BEGIN The data

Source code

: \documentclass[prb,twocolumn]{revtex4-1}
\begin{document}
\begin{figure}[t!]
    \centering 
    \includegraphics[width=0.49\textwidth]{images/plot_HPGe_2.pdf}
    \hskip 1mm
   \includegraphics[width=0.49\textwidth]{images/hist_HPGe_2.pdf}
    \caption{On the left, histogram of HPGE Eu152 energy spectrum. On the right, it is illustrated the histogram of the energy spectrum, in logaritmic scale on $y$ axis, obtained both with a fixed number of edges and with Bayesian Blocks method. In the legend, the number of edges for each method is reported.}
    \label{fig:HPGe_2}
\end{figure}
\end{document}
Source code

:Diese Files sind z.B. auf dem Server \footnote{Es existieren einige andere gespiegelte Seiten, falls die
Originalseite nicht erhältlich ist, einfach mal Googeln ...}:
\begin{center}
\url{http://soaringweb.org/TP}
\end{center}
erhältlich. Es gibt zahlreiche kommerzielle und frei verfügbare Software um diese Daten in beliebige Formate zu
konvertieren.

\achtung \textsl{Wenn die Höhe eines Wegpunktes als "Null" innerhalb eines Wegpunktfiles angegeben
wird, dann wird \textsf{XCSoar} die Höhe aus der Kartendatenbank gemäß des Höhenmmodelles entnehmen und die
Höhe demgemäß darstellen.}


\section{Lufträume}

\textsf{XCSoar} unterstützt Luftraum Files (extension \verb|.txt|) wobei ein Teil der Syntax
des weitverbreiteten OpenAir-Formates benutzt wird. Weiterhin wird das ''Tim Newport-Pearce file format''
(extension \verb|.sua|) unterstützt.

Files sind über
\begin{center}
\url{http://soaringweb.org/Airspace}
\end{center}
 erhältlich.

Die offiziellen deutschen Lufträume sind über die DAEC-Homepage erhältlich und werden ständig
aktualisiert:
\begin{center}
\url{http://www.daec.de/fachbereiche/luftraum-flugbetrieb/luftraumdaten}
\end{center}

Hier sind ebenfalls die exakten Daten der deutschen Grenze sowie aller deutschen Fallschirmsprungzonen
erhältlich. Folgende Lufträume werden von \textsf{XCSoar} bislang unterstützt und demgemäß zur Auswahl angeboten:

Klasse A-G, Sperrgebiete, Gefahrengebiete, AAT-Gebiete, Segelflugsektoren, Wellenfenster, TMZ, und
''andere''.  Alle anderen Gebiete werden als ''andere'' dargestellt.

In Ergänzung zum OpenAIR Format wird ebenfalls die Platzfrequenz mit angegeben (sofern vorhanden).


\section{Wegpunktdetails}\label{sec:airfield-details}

END The data
BEGIN The data

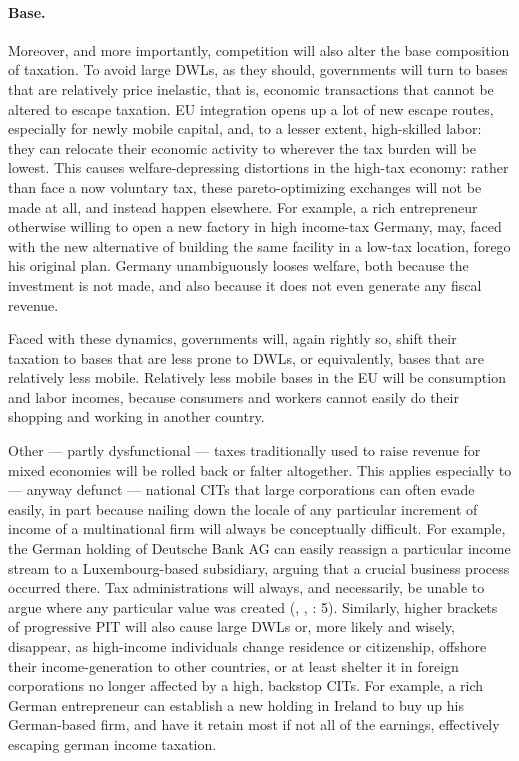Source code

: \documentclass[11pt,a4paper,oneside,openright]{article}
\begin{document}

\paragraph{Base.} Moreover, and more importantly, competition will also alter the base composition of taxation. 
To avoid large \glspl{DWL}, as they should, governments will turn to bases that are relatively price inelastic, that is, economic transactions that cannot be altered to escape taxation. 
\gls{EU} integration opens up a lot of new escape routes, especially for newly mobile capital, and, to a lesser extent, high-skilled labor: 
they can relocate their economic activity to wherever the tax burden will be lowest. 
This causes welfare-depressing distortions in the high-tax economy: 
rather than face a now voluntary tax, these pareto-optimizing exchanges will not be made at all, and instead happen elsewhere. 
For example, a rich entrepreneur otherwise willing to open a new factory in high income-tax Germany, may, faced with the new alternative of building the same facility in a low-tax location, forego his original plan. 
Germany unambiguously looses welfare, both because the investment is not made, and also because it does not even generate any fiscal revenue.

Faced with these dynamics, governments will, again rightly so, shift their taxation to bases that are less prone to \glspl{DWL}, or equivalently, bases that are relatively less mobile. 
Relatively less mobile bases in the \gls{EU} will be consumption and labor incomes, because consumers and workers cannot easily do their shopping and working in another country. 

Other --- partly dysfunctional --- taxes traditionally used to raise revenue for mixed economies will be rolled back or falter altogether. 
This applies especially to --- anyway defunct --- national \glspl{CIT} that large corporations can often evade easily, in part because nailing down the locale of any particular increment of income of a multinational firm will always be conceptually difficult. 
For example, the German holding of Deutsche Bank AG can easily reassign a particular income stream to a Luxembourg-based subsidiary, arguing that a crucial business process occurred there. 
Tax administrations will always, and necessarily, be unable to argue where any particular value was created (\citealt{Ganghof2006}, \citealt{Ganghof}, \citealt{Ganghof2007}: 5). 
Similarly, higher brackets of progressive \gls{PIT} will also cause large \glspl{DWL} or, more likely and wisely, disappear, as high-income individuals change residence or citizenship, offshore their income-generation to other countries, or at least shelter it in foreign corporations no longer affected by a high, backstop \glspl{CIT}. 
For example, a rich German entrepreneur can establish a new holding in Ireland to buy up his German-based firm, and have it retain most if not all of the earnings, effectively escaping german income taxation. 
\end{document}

END The data
BEGIN The data

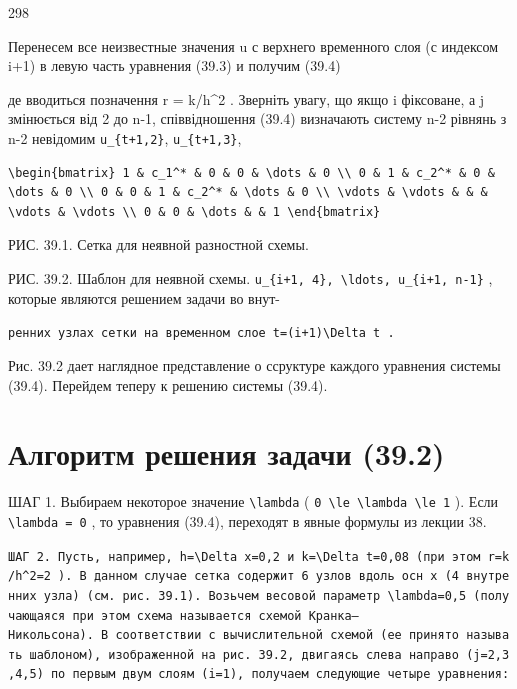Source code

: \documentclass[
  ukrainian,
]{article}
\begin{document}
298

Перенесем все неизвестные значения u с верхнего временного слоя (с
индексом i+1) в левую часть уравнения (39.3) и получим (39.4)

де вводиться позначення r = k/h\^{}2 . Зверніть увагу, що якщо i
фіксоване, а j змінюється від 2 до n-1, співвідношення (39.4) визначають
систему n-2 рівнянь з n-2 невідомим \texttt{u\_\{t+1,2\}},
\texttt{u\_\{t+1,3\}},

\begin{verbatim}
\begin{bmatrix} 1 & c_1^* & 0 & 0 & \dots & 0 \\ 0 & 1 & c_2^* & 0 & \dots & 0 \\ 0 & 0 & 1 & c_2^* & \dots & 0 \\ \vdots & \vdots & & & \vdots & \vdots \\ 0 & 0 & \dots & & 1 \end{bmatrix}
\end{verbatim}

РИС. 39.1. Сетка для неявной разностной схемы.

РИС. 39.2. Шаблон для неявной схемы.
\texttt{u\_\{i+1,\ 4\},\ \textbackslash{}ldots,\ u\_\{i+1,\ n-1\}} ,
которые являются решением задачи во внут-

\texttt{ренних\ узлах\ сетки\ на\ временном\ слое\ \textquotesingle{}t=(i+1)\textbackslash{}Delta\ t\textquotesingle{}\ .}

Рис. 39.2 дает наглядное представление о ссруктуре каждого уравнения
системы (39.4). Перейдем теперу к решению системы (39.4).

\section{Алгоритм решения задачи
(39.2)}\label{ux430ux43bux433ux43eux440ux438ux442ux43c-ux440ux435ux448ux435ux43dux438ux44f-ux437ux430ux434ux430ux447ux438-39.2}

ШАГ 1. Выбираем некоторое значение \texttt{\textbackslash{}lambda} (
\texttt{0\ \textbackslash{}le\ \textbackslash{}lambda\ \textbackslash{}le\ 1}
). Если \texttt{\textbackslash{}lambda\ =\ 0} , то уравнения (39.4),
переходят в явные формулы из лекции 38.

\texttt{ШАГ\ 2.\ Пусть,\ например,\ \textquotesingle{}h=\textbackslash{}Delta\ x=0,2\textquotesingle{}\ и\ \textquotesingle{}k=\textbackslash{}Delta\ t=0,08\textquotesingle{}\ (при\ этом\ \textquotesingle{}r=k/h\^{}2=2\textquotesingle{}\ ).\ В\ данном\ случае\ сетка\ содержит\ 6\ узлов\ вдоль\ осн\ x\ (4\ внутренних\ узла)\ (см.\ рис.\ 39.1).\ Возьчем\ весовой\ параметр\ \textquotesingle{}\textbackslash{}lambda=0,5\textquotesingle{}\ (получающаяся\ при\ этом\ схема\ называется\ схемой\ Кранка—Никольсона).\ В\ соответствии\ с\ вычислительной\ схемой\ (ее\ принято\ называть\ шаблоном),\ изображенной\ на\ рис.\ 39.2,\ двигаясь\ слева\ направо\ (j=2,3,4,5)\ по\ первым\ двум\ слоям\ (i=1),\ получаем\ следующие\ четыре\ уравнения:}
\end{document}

END The data

*What you are asked to do*: Your answer must consist solely of the lines above between the line holding "they can relocate" and the line holding "Tax administrations will", inclusive, copied exactly.

*Task result*:
they can relocate their economic activity to wherever the tax burden will be lowest. 
This causes welfare-depressing distortions in the high-tax economy: 
rather than face a now voluntary tax, these pareto-optimizing exchanges will not be made at all, and instead happen elsewhere. 
For example, a rich entrepreneur otherwise willing to open a new factory in high income-tax Germany, may, faced with the new alternative of building the same facility in a low-tax location, forego his original plan. 
Germany unambiguously looses welfare, both because the investment is not made, and also because it does not even generate any fiscal revenue.

Faced with these dynamics, governments will, again rightly so, shift their taxation to bases that are less prone to \glspl{DWL}, or equivalently, bases that are relatively less mobile. 
Relatively less mobile bases in the \gls{EU} will be consumption and labor incomes, because consumers and workers cannot easily do their shopping and working in another country. 

Other --- partly dysfunctional --- taxes traditionally used to raise revenue for mixed economies will be rolled back or falter altogether. 
This applies especially to --- anyway defunct --- national \glspl{CIT} that large corporations can often evade easily, in part because nailing down the locale of any particular increment of income of a multinational firm will always be conceptually difficult. 
For example, the German holding of Deutsche Bank AG can easily reassign a particular income stream to a Luxembourg-based subsidiary, arguing that a crucial business process occurred there. 
Tax administrations will always, and necessarily, be unable to argue where any particular value was created (\citealt{Ganghof2006}, \citealt{Ganghof}, \citealt{Ganghof2007}: 5). 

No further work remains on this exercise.